Exactly, this is why everyone serious about stopping the war, should be focusing on antirecrutment efforts. The quicker the cannon fodder dries up the faster the war will end. The politicians in both parties are worthless, even conservative Democrats are becoming disenchanted with them.
Looking forward, this diary is all about Hillary Clinton and the DLC/AIPAC continuation of the Iraq War. Unless Gore gets involved, she is it for the next 8 years and we will still be in Iraq on her retirement. Pelosi did not get booed during her address at AIPAC for suggesting that the US must get out of Iraq for nothing. Hillary will not disappoint them. Democratizing the Middle East will also be her greatest foreign policy folly.
shergald, in some respects I agree with you, but this diary only alludes to Israel twice, and obliquely (see if you can find them), and it most definitely not ‘about’ Israel.
We have not been defeated if the primary goal is military/economic occupation.
The longer we are there, the more justified our presence becomes: hence the Friedman Units. The chaos itself demands that we stay on as occupiers at some significant level. Is abandonment really a policy without guaranteed blowback?
Remember the Pottery Barn Rule? ‘You broke it you bought it’ was not offered as a reason not to go, but rather to provide a method to justify staying on long term. We broke it, we’ve bought it. It’s ours.
Is that defeat? As ugly and unpopular as it is, we’ve acquired our 51st (52nd?) state. This is what Bush figures he’ll be remember for.
I actually understand the calculus behind further weaponizing Saudi Arabia and Egypt and Israel and others in the region. BushCo has created such a catastrophe in the region that this sort of bribery is almost necessary for the time being because it’s cheaper than having to wage overt war against the Saudis now, something the Neocons couldn’t pull off now regardless of their enthusiasm for it (eventually). Paying them off buys a bit of time to monkey with other geopolitical forces. Yet our problem here in the US is that we have no leaders from any party to follow through with measures that will pro-actively begin to repair the damage done by the Bush/Cheney juggernaut, and restore any sort of balance of power in the Middle East or the greater world at large.
And in the end, it is lunacy, and as long as our own government is run by crazies like Cheney & Co or equivocators from both parties who sanction the overarching myth that we have a right to be in the MidEast preemptively attacking soverign nations and telling them what to do. No matter how clever the tactics might be to keep the whole charade going, it will collapse in chaos and tragedy under the weight of it’s own false premises.

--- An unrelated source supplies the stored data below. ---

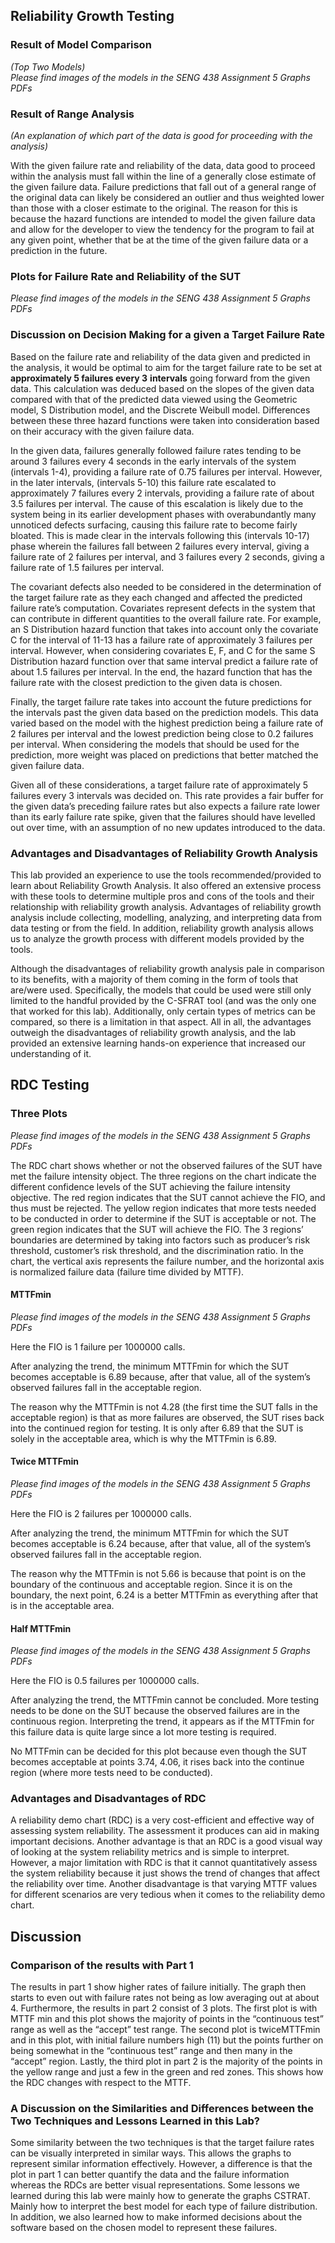 ## **Reliability Growth Testing**
### Result of Model Comparison
*(Top Two Models)*</br>
*Please find images of the models in the SENG 438 Assignment 5 Graphs PDFs*

### Result of Range Analysis
*(An explanation of which part of the data is good for proceeding with the analysis)*

With the given failure rate and reliability of the data, data good to proceed within the analysis must fall within the line of a generally close estimate of the given failure data. Failure predictions that fall out of a general range of the original data can likely be considered an outlier and thus weighted lower than those with a closer estimate to the original. The reason for this is because the hazard functions are intended to model the given failure data and allow for the developer to view the tendency for the program to fail at any given point, whether that be at the time of the given failure data or a prediction in the future.

### Plots for Failure Rate and Reliability of the SUT
*Please find images of the models in the SENG 438 Assignment 5 Graphs PDFs*

### Discussion on Decision Making for a given a Target Failure Rate
Based on the failure rate and reliability of the data given and predicted in the analysis, it would be optimal to aim for the target failure rate to be set at **approximately 5 failures every 3** **intervals** going forward from the given data. This calculation was deduced based on the slopes of the given data compared with that of the predicted data viewed using the Geometric model, S Distribution model, and the Discrete Weibull model. Differences between these three hazard functions were taken into consideration based on their accuracy with the given failure data.

In the given data, failures generally followed failure rates tending to be around 3 failures every 4 seconds in the early intervals of the system (intervals 1-4), providing a failure rate of 0.75 failures per interval. However, in the later intervals, (intervals 5-10) this failure rate escalated to approximately 7 failures every 2 intervals, providing a failure rate of about 3.5 failures per interval. The cause of this escalation is likely due to the system being in its earlier development phases with overabundantly many unnoticed defects surfacing, causing this failure rate to become fairly bloated. This is made clear in the intervals following this (intervals 10-17) phase wherein the failures fall between 2 failures every interval, giving a failure rate of 2 failures per interval, and 3 failures every 2 seconds, giving a failure rate of 1.5 failures per interval.

The covariant defects also needed to be considered in the determination of the target failure rate as they each changed and affected the predicted failure rate’s computation. Covariates represent defects in the system that can contribute in different quantities to the overall failure rate. For example, an S Distribution hazard function that takes into account only the covariate C for the interval of 11-13 has a failure rate of approximately 3 failures per interval. However, when considering covariates E, F, and C for the same S Distribution hazard function over that same interval predict a failure rate of about 1.5 failures per interval. In the end, the hazard function that has the failure rate with the closest prediction to the given data is chosen.

Finally, the target failure rate takes into account the future predictions for the intervals past the given data based on the prediction models. This data varied based on the model with the highest prediction being a failure rate of 2 failures per interval and the lowest prediction being close to 0.2 failures per interval. When considering the models that should be used for the prediction, more weight was placed on predictions that better matched the given failure data.

Given all of these considerations, a target failure rate of approximately 5 failures every 3 intervals was decided on. This rate provides a fair buffer for the given data’s preceding failure rates but also expects a failure rate lower than its early failure rate spike, given that the failures should have levelled out over time, with an assumption of no new updates introduced to the data.

### Advantages and Disadvantages of Reliability Growth Analysis

This lab provided an experience to use the tools recommended/provided to learn about Reliability Growth Analysis. It also offered an extensive process with these tools to determine multiple pros and cons of the tools and their relationship with reliability growth analysis. Advantages of reliability growth analysis include collecting, modelling, analyzing, and interpreting data from data testing or from the field. In addition, reliability growth analysis allows us to analyze the growth process with different models provided by the tools.

Although the disadvantages of reliability growth analysis pale in comparison to its benefits, with a majority of them coming in the form of tools that are/were used. Specifically, the models that could be used were still only limited to the handful provided by the C-SFRAT tool (and was the only one that worked for this lab). Additionally, only certain types of metrics can be compared, so there is a limitation in that aspect. All in all, the advantages outweigh the disadvantages of reliability growth analysis, and the lab provided an extensive learning hands-on experience that increased our understanding of it.

## **RDC Testing**
### **Three Plots** 
*Please find images of the models in the SENG 438 Assignment 5 Graphs PDFs*

The RDC chart shows whether or not the observed failures of the SUT have met the failure intensity object. The three regions on the chart indicate the different confidence levels of the SUT achieving the failure intensity objective. The red region indicates that the SUT cannot achieve the FIO, and thus must be rejected. The yellow region indicates that more tests needed to be conducted in order to determine if the SUT is acceptable or not. The green region indicates that the SUT will achieve the FIO. The 3 regions’ boundaries are determined by taking into factors such as producer’s risk threshold, customer’s risk threshold, and the discrimination ratio. In the chart, the vertical axis represents the failure number, and the horizontal axis is normalized failure data (failure time divided by MTTF).

#### MTTFmin
*Please find images of the models in the SENG 438 Assignment 5 Graphs PDFs*

Here the FIO is 1 failure per 1000000 calls.

After analyzing the trend, the minimum MTTFmin for which the SUT becomes acceptable is 6.89 because, after that value, all of the system’s observed failures fall in the acceptable region. 

The reason why the MTTFmin is not 4.28 (the first time the SUT falls in the acceptable region) is that as more failures are observed, the SUT rises back into the continued region for testing. It is only after 6.89 that the SUT is solely in the acceptable area, which is why the MTTFmin is 6.89. 

#### Twice MTTFmin
*Please find images of the models in the SENG 438 Assignment 5 Graphs PDFs*

Here the FIO is 2 failures per 1000000 calls.

After analyzing the trend, the minimum MTTFmin for which the SUT becomes acceptable is 6.24 because, after that value, all of the system’s observed failures fall in the acceptable region. 

The reason why the MTTFmin is not 5.66 is because that point is on the boundary of the continuous and acceptable region. Since it is on the boundary, the next point, 6.24 is a better MTTFmin as everything after that is in the acceptable area. 

#### Half MTTFmin
*Please find images of the models in the SENG 438 Assignment 5 Graphs PDFs*

Here the FIO is 0.5 failures per 1000000 calls.

After analyzing the trend, the MTTFmin cannot be concluded. More testing needs to be done on the SUT because the observed failures are in the continuous region. Interpreting the trend, it appears as if the MTTFmin for this failure data is quite large since a lot more testing is required. 

No MTTFmin can be decided for this plot because even though the SUT becomes acceptable at points 3.74, 4.06, it rises back into the continue region (where more tests need to be conducted). 


### Advantages and Disadvantages of RDC
A reliability demo chart (RDC) is a very cost-efficient and effective way of assessing system reliability. The assessment it produces can aid in making important decisions. Another advantage is that an RDC is a good visual way of looking at the system reliability metrics and is simple to interpret. However, a major limitation with RDC is that it cannot quantitatively assess the system reliability because it just shows the trend of changes that affect the reliability over time. Another disadvantage is that varying MTTF values for different scenarios are very tedious when it comes to the reliability demo chart.

## **Discussion**

### Comparison of the results with Part 1
The results in part 1 show higher rates of failure initially. The graph then starts to even out with failure rates not being as low averaging out at about 4. Furthermore, the results in part 2 consist of 3 plots. The first plot is with MTTF min and this plot shows the majority of points in the “continuous test” range as well as the “accept” test range. The second plot is twiceMTTFmin and in this plot, with initial failure numbers high (11) but the points further on being somewhat in the “continuous test” range and then many in the “accept” region. Lastly, the third plot in part 2 is the majority of the points in the yellow range and just a few in the green and red zones. This shows how the RDC changes with respect to the MTTF.

### A Discussion on the Similarities and Differences between the Two Techniques and Lessons Learned in this Lab?
Some similarity between the two techniques is that the target failure rates can be visually interpreted in similar ways. This allows the graphs to represent similar information effectively. However, a difference is that the plot in part 1 can better quantify the data and the failure information whereas the RDCs are better visual representations. Some lessons we learned during this lab were mainly how to generate the graphs CSTRAT. Mainly how to interpret the best model for each type of failure distribution. In addition, we also learned how to make informed decisions about the software based on the chosen model to represent these failures.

This weaponized strain of “American Exceptionalism”, this sort of aggressive hubris and contempt for others that lies at the heart of the neocon agenda, simply cannot yield positive results because it is fatally flawed from the getgo. For “America to succeed” with such an agenda, America would have to forsake it’s own (already seriously crippled) democracy, and even then the successes would last only as long as the half-life of the typical sound-byte, sort of like a “We have achieved victory over China” proclamation followed an hour later by the total collapse of the global economy and our selfish way of life with it.
So, I would see the promised money to Saudi, et. al. as a good thing if we had leaders of our own who might reasonably follow through on making the most of such bribery to restore a semblance of balance in the region. But, we have no one from either party who displays even a glimmer of such awareness, and it’s not clear that the US even has the capacity to effect such dealings any longer, so deeply has the Bush regime weakened and disgraced the US itself.